== Source records ==

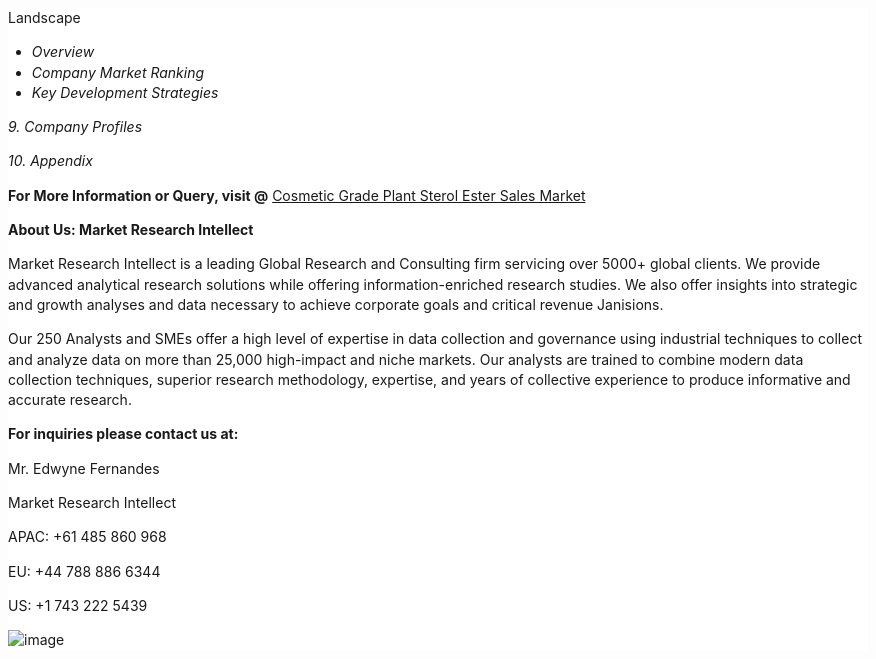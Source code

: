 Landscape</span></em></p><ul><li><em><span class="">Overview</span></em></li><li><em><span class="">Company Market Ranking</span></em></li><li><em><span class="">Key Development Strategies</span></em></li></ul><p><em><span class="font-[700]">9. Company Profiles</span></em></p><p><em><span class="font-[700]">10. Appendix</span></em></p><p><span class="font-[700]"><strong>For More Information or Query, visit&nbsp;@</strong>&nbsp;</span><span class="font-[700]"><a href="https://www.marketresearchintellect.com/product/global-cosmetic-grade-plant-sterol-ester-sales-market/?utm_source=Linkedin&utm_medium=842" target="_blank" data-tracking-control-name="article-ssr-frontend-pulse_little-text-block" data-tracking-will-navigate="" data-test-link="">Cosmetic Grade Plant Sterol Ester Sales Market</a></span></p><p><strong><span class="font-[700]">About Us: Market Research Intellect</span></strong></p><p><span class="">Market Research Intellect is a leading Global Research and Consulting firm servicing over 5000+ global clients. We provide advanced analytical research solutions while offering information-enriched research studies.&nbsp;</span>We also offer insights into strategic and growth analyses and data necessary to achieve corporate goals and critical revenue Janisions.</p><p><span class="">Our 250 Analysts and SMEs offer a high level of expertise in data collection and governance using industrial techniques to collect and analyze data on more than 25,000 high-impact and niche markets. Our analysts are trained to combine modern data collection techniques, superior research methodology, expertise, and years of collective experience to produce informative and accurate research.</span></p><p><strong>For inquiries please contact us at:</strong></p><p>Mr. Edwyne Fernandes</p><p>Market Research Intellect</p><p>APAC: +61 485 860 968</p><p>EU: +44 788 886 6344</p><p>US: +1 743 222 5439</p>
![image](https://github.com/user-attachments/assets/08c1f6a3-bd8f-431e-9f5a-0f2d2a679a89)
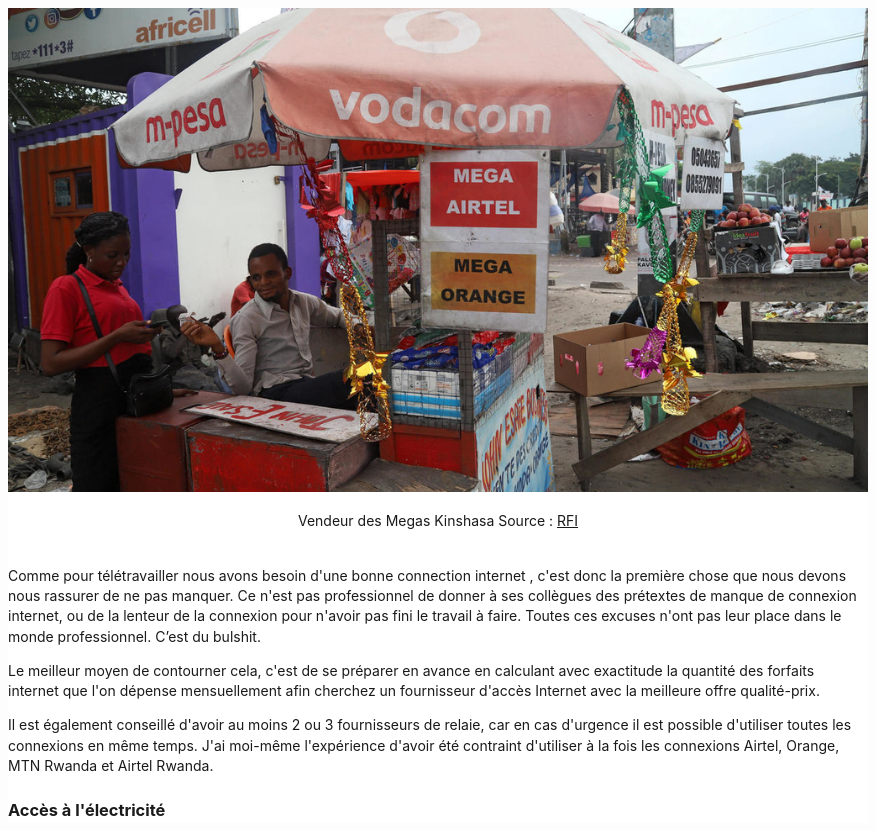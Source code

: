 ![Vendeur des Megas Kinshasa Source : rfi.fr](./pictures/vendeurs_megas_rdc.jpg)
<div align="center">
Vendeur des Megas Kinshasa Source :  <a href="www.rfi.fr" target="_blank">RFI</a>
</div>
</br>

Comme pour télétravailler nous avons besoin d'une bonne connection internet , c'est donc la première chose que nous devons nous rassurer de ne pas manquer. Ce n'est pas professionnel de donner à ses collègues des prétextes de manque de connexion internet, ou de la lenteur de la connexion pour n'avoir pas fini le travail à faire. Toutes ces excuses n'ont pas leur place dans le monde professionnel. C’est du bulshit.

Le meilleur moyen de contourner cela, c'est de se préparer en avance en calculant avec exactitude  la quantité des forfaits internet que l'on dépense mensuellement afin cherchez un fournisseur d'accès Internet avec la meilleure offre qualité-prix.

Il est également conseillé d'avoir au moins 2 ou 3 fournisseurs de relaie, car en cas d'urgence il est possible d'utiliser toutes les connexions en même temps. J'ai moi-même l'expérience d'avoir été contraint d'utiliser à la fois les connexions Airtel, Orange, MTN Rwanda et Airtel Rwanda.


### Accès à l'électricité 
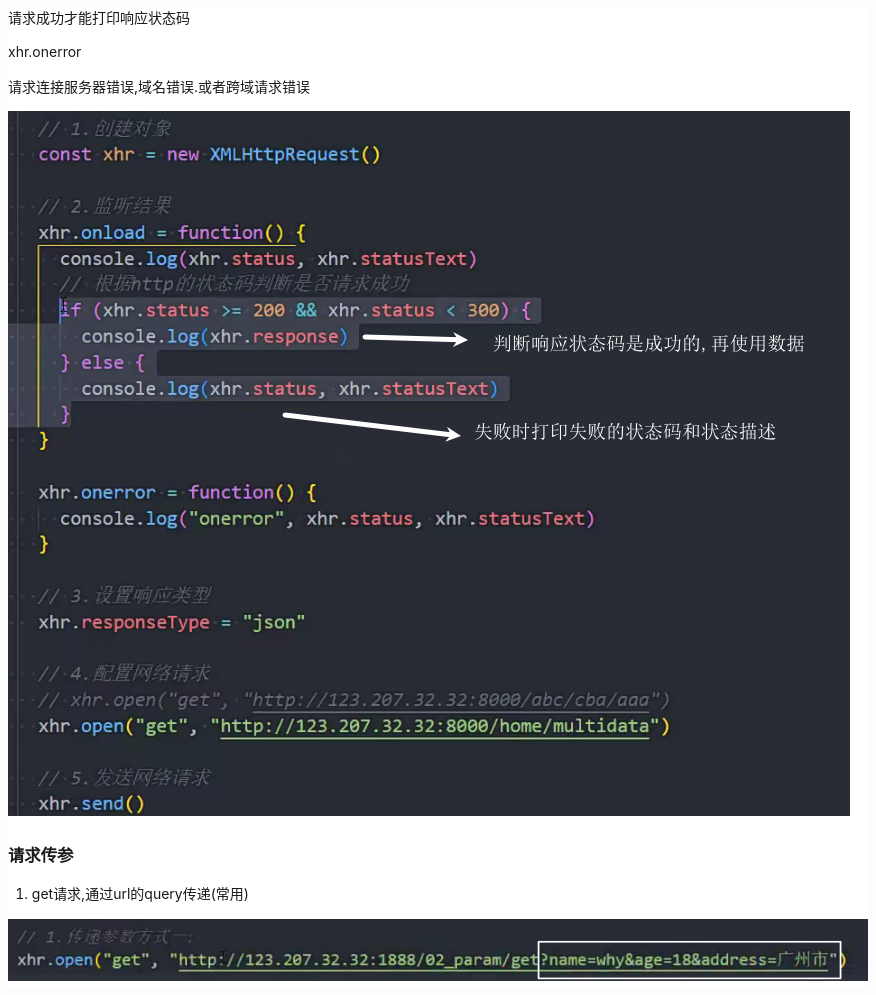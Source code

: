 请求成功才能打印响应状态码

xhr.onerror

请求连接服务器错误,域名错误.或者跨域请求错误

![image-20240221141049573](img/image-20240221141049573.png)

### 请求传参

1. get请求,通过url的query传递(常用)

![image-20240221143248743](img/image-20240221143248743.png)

===

=== Task statement ===
The answer is every line of the data, exactly as written, with the pictures dropped.

=== Task response ===
Source code

: Landscape</span></em></p><ul><li><em><span class="">Overview</span></em></li><li><em><span class="">Company Market Ranking</span></em></li><li><em><span class="">Key Development Strategies</span></em></li></ul><p><em><span class="font-[700]">9. Company Profiles</span></em></p><p><em><span class="font-[700]">10. Appendix</span></em></p><p><span class="font-[700]"><strong>For More Information or Query, visit&nbsp;@</strong>&nbsp;</span><span class="font-[700]"><a href="https://www.marketresearchintellect.com/product/global-cosmetic-grade-plant-sterol-ester-sales-market/?utm_source=Linkedin&utm_medium=842" target="_blank" data-tracking-control-name="article-ssr-frontend-pulse_little-text-block" data-tracking-will-navigate="" data-test-link="">Cosmetic Grade Plant Sterol Ester Sales Market</a></span></p><p><strong><span class="font-[700]">About Us: Market Research Intellect</span></strong></p><p><span class="">Market Research Intellect is a leading Global Research and Consulting firm servicing over 5000+ global clients. We provide advanced analytical research solutions while offering information-enriched research studies.&nbsp;</span>We also offer insights into strategic and growth analyses and data necessary to achieve corporate goals and critical revenue Janisions.</p><p><span class="">Our 250 Analysts and SMEs offer a high level of expertise in data collection and governance using industrial techniques to collect and analyze data on more than 25,000 high-impact and niche markets. Our analysts are trained to combine modern data collection techniques, superior research methodology, expertise, and years of collective experience to produce informative and accurate research.</span></p><p><strong>For inquiries please contact us at:</strong></p><p>Mr. Edwyne Fernandes</p><p>Market Research Intellect</p><p>APAC: +61 485 860 968</p><p>EU: +44 788 886 6344</p><p>US: +1 743 222 5439</p>
![image](https://github.com/user-attachments/assets/08c1f6a3-bd8f-431e-9f5a-0f2d2a679a89)
Source code

: ![Vendeur des Megas Kinshasa Source : rfi.fr](./pictures/vendeurs_megas_rdc.jpg)
<div align="center">
Vendeur des Megas Kinshasa Source :  <a href="www.rfi.fr" target="_blank">RFI</a>
</div>
</br>

Comme pour télétravailler nous avons besoin d'une bonne connection internet , c'est donc la première chose que nous devons nous rassurer de ne pas manquer. Ce n'est pas professionnel de donner à ses collègues des prétextes de manque de connexion internet, ou de la lenteur de la connexion pour n'avoir pas fini le travail à faire. Toutes ces excuses n'ont pas leur place dans le monde professionnel. C’est du bulshit.

Le meilleur moyen de contourner cela, c'est de se préparer en avance en calculant avec exactitude  la quantité des forfaits internet que l'on dépense mensuellement afin cherchez un fournisseur d'accès Internet avec la meilleure offre qualité-prix.

Il est également conseillé d'avoir au moins 2 ou 3 fournisseurs de relaie, car en cas d'urgence il est possible d'utiliser toutes les connexions en même temps. J'ai moi-même l'expérience d'avoir été contraint d'utiliser à la fois les connexions Airtel, Orange, MTN Rwanda et Airtel Rwanda.


### Accès à l'électricité 
Source code

: 请求成功才能打印响应状态码

xhr.onerror

请求连接服务器错误,域名错误.或者跨域请求错误

![image-20240221141049573](img/image-20240221141049573.png)

### 请求传参

1. get请求,通过url的query传递(常用)

![image-20240221143248743](img/image-20240221143248743.png)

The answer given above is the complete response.